Cette marginalité participe dans la dynamique d’exclure les paysans dans le processus du développement et de la production. Ce n’est que cette forme d’exclusion qui alimenterait l’exode rural. L’utilisation de leurs fils dans la politique et dans les factories est une forme d’occultation de la réalité.

La bataille n’aurait pas une portée rurale puisque les classes dirigeantes n’auraient pas intérêt à modifier le schéma social imposé. La dislocation  de la société est stratégique; elle constitue un véritable moyen d’enrichissement pour les citadins. 

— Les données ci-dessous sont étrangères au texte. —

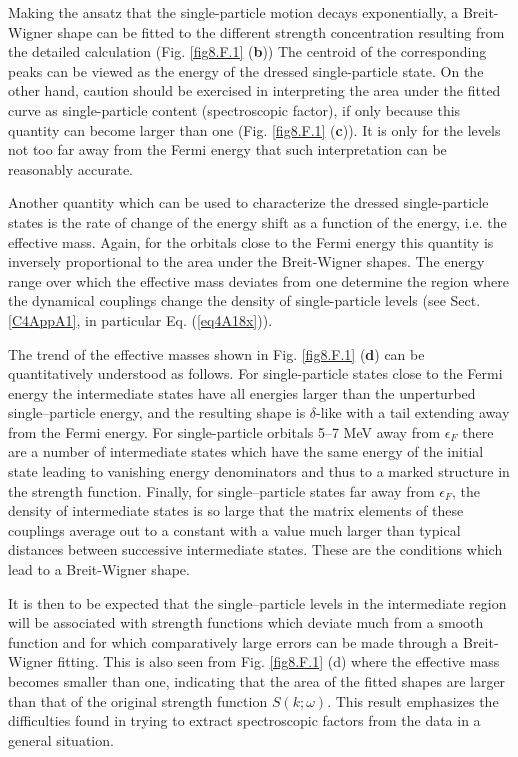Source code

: Making the ansatz that the single-particle motion decays exponentially, a Breit-Wigner shape can be fitted to the different strength concentration resulting from the detailed calculation (Fig. \ref{fig8.F.1} (\textbf{b})) The centroid of the corresponding peaks can be viewed as the energy of the dressed single-particle state. On the other hand, caution should be exercised in interpreting the area under the fitted curve as single-particle content (spectroscopic factor), if only because this quantity can become larger than one (Fig. \ref{fig8.F.1} (\textbf{c})). It is only for the levels not too far away from the Fermi energy that such interpretation can   be reasonably accurate.


Another quantity which can be used to characterize the dressed single-particle states is the rate of change of the energy shift as a function of the energy, i.e. the effective mass. Again, for the orbitals close to the Fermi energy this quantity is inversely proportional to the area under the Breit-Wigner shapes. The energy range over which the effective mass deviates from one determine the region where the dynamical couplings change the density of single-particle levels (see Sect. \ref{C4AppA1}, in particular Eq. (\ref{eq4A18x})).



The trend of the effective masses shown in Fig. \ref{fig8.F.1} (\textbf{d}) can be quantitatively understood as follows. For single-particle states close to the Fermi energy the intermediate states have all energies larger than the unperturbed single--particle energy, and the resulting shape is $\delta$-like with a tail extending away from the Fermi energy. For single-particle orbitals 5--7 MeV away from $\epsilon_F$ there are a number of intermediate states which have the same energy of the initial state leading to vanishing energy denominators and thus to a marked structure in the strength function. Finally, for single--particle states far away from $\epsilon_F$, the density of intermediate states is so large that the matrix elements of these couplings average out to a constant with a value much larger than typical distances between successive intermediate states. These are the conditions which lead to a Breit-Wigner shape.  


It is then to be expected that the single--particle levels in the intermediate region will be associated with strength functions which deviate much from a smooth function and for which comparatively large errors can be made through a Breit-Wigner fitting. This is also seen from Fig. \ref{fig8.F.1} (d) where the effective mass becomes smaller than one, indicating that the area of the fitted shapes are larger than that of the original strength function $S(k;\omega)$. This result emphasizes the difficulties found in trying to extract spectroscopic factors from the data in a general situation.


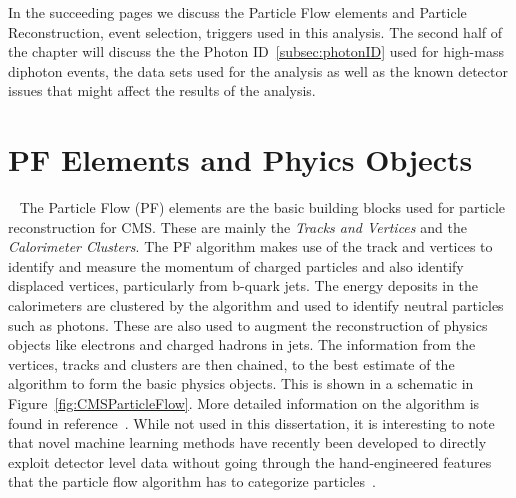 In the succeeding pages we discuss the Particle Flow elements and Particle Reconstruction, event selection, triggers used in this analysis. The second half of the chapter will discuss the the Photon ID~\ref{subsec:photonID} used for high-mass diphoton events, the data sets used for the analysis as well as the known detector issues that might affect the results of the analysis. 


\section{PF Elements and Phyics Objects}~\label{sec:PFelements}
The Particle Flow (PF) elements are the basic building blocks used for particle reconstruction for CMS. These are mainly the \textit{Tracks and Vertices} and the \textit{Calorimeter Clusters}. The PF algorithm makes use of the track and vertices to identify and measure the momentum of charged particles and also identify displaced vertices, particularly from b-quark jets. The energy deposits in the calorimeters are clustered by the algorithm and used to identify neutral particles such as photons. These are also used to augment the reconstruction of physics objects like electrons and charged hadrons in jets. The information from the vertices, tracks and clusters are then chained, to the best estimate of the algorithm to form the basic physics objects. This is shown in a schematic in Figure~\ref{fig:CMSParticleFlow}. More detailed information on the algorithm is found in reference~\cite{CMS-PRF-14-001}. While not used in this dissertation, it is interesting to note that novel machine learning methods have recently been developed to directly exploit detector level data without going through the hand-engineered features that the particle flow algorithm has to categorize particles~\cite{Andrews_2020_e22_jet, Andrews_2020_e2e_direct}.


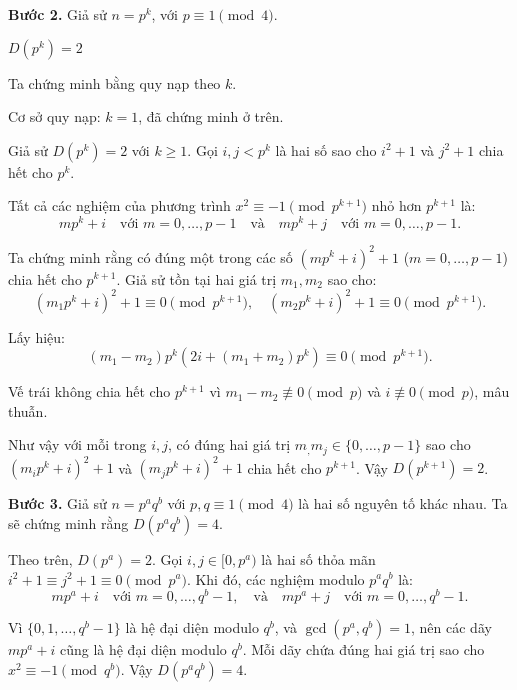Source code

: \begin{problem}
\begin{soln}
    \textbf{Bước 2.} Giả sử \( n = p^k \), với \( p \equiv 1 \pmod{4} \).
    \begin{claim*}
        \( D(p^k) = 2 \)
    \end{claim*} 
    \begin{subproof}
        Ta chứng minh bằng quy nạp theo \( k \).

        Cơ sở quy nạp: \( k = 1 \), đã chứng minh ở trên.

        Giả sử \( D(p^k) = 2 \) với \( k \ge 1 \). Gọi \( i, j < p^k \) là hai số sao cho \( i^2 + 1 \) và \( j^2 + 1 \) chia hết cho \( p^k \).
    
        Tất cả các nghiệm của phương trình \( x^2 \equiv -1 \pmod{p^{k+1}} \) nhỏ hơn \( p^{k+1} \) là:
        \[
            m p^k + i \quad \text{với } m = 0, \ldots, p-1 \quad \text{và} \quad m p^k + j \quad \text{với } m = 0, \ldots, p - 1.
        \]

        Ta chứng minh rằng có đúng một trong các số \( (m p^k + i)^2 + 1 \) ($m = 0, \ldots, p-1$) chia hết cho \( p^{k+1} \).
        Giả sử tồn tại hai giá trị \( m_1, m_2 \) sao cho:
        \[
            (m_1 p^k + i)^2 + 1 \equiv 0 \pmod{p^{k+1}},\quad (m_2 p^k + i)^2 + 1 \equiv 0 \pmod{p^{k+1}}.
        \]

        Lấy hiệu:
        \[
            (m_1 - m_2)p^k(2i + (m_1 + m_2)p^k) \equiv 0 \pmod{p^{k+1}}.
        \]

        Vế trái không chia hết cho \( p^{k+1} \) vì \( m_1 - m_2 \not\equiv 0 \pmod{p} \) và \( i \not\equiv 0 \pmod{p} \), mâu thuẫn.

        Như vậy với mỗi trong \( i, j \), có đúng hai giá trị \( m_, m_j \in \{0, \ldots, p-1\} \) sao cho $(m_i p^k + i)^2 + 1$ và $(m_j p^k + i)^2 + 1$
        chia hết cho \( p^{k+1} \). Vậy \( D(p^{k+1}) = 2 \).
    \end{subproof}
   
    \textbf{Bước 3.} Giả sử \( n = p^a q^b \) với \( p, q \equiv 1 \pmod{4} \) là hai số nguyên tố khác nhau. Ta sẽ chứng minh rằng \( D(p^a q^b) = 4 \).

    Theo trên, \( D(p^a) = 2 \). Gọi \( i, j \in [0, p^a) \) là hai số thỏa mãn \( i^2 + 1 \equiv j^2 + 1 \equiv 0 \pmod{p^a} \). 
    Khi đó, các nghiệm modulo \( p^a q^b \) là:
    \[
        m p^a + i \quad \text{với } m = 0, \ldots, q^b - 1, \quad \text{và} \quad m p^a + j \quad \text{với } m = 0, \ldots, q^b - 1.
    \]

    Vì \( \{0, 1, \ldots, q^b - 1\} \) là hệ đại diện modulo \( q^b \), và \( \gcd(p^a, q^b) = 1 \), 
    nên các dãy \( m p^a + i \) cũng là hệ đại diện modulo \( q^b \). Mỗi dãy chứa đúng hai giá trị sao cho \( x^2 \equiv -1 \pmod{q^b} \). 
    Vậy \( D(p^a q^b) = 4 \).


\end{soln}
\end{problem}
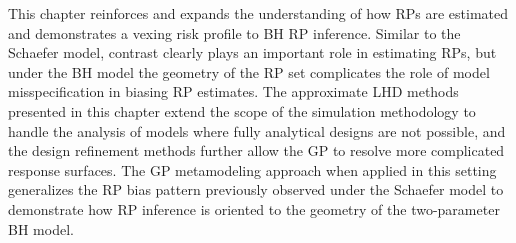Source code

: 
This chapter reinforces and expands the understanding of how RPs are estimated
and demonstrates a vexing risk profile to BH RP inference.
%
Similar to the Schaefer model, contrast clearly plays an important role in 
estimating RPs, but under the BH model the geometry of the RP set complicates 
the role of model misspecification in biasing RP estimates. 
The approximate LHD methods presented in this chapter extend the scope of the 
simulation methodology to handle the analysis of models where fully analytical 
designs are not possible, and the design refinement methods further allow the GP 
to resolve more complicated response surfaces. %
The GP metamodeling approach when applied in this setting generalizes the RP 
bias pattern previously observed under the Schaefer model to demonstrate how 
RP inference is oriented to the geometry of the two-parameter BH model.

La lutte choisit délibérément de ne pas être rurale afin d’éviter que le problème de la tenure foncière ne soit pas posée.  Tout le malheur du pays est  venu de la répartition inégalitaire de la terre.  Il demeure le principal problème que l’on refuse d’apporter une réponse viable.  

Le système qui se révèle inadapté et inégalitaire était dirigé principalement contre les masses cultivateurs, fraîchement libérés de l’esclavage. Il était monté contre leur aspiration, c’est pourquoi les premières luttes étaient formulées autour de la question agraire. Les révoltes des Piquets n’ont pas manqué d’être un combat pour un système inclusif. 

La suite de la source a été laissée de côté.